Dataset entries
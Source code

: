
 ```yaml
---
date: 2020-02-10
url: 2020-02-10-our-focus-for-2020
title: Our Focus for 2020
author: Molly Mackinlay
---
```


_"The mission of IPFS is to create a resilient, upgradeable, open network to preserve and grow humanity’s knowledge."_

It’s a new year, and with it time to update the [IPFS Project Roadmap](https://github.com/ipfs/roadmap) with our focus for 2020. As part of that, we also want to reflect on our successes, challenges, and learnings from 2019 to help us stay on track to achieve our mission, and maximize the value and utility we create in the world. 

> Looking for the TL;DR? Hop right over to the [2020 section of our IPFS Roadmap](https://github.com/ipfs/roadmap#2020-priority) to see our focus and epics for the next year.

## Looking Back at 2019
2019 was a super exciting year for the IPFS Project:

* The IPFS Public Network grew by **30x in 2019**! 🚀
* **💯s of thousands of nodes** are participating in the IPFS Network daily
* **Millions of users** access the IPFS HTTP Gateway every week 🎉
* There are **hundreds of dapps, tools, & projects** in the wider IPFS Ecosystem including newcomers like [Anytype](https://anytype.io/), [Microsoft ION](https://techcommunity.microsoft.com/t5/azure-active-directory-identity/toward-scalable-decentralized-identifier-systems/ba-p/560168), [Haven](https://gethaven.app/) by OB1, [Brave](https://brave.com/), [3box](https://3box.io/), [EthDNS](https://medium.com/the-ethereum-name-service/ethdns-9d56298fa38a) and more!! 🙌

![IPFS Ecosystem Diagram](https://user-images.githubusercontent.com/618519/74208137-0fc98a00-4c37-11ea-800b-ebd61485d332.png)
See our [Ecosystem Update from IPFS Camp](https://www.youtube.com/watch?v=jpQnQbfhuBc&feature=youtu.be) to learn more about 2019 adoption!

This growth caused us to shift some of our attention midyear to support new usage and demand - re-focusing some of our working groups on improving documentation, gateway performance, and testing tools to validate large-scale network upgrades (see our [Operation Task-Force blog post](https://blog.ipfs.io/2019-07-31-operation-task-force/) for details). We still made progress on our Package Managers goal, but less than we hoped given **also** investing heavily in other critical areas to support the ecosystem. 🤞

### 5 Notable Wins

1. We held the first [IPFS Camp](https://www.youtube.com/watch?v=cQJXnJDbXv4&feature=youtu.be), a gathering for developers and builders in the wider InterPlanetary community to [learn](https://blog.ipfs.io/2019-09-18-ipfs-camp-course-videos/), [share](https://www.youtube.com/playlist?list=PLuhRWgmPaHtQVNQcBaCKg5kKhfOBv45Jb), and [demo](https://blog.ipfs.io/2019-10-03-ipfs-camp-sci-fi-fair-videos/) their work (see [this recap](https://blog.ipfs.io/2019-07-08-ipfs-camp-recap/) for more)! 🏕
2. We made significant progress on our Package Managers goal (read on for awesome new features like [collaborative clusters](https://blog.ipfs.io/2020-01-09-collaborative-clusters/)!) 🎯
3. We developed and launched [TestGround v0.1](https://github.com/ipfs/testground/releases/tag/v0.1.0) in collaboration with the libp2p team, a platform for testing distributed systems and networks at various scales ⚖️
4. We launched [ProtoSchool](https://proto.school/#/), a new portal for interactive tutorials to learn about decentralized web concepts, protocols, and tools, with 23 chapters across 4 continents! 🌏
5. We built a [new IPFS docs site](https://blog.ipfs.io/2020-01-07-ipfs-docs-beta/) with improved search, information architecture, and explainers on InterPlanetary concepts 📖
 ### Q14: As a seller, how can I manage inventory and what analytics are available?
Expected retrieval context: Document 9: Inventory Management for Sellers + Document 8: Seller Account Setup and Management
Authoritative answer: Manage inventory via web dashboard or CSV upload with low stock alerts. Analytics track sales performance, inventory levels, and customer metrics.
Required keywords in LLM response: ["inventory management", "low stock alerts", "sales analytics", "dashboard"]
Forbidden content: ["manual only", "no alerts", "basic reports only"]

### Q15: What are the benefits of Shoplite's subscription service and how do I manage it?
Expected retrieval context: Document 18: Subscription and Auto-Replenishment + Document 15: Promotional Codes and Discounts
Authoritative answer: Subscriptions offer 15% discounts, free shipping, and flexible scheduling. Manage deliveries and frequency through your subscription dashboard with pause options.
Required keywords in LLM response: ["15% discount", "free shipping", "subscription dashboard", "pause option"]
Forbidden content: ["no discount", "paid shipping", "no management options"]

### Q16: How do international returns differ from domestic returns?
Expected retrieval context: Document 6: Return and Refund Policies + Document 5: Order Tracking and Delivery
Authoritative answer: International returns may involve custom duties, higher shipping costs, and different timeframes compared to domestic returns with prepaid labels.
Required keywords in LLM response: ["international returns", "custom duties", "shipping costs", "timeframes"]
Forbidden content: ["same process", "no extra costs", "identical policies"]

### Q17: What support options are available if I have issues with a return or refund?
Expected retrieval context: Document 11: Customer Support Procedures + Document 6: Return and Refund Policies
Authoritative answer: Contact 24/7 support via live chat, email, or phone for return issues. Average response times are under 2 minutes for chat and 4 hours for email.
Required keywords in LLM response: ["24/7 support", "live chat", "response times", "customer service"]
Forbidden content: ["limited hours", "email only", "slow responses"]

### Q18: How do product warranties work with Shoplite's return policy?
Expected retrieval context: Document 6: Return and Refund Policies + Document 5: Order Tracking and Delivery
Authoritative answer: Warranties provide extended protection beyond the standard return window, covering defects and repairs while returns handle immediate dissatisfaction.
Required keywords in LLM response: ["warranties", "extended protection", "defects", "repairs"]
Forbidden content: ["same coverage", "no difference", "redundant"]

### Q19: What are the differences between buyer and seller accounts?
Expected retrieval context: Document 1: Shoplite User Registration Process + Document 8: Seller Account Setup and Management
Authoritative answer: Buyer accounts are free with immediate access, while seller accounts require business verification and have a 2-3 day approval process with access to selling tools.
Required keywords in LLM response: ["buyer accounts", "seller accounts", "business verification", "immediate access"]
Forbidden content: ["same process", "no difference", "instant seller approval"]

- YOUR GOAL -
Please copy the lines above from the line with "Authoritative answer: International" up to and including the line with "### Q18: How", exactly as written and with nothing else.

- TASK RESULT -
Authoritative answer: International returns may involve custom duties, higher shipping costs, and different timeframes compared to domestic returns with prepaid labels.
Required keywords in LLM response: ["international returns", "custom duties", "shipping costs", "timeframes"]
Forbidden content: ["same process", "no extra costs", "identical policies"]

### Q17: What support options are available if I have issues with a return or refund?
Expected retrieval context: Document 11: Customer Support Procedures + Document 6: Return and Refund Policies
Authoritative answer: Contact 24/7 support via live chat, email, or phone for return issues. Average response times are under 2 minutes for chat and 4 hours for email.
Required keywords in LLM response: ["24/7 support", "live chat", "response times", "customer service"]
Forbidden content: ["limited hours", "email only", "slow responses"]

### Q18: How do product warranties work with Shoplite's return policy?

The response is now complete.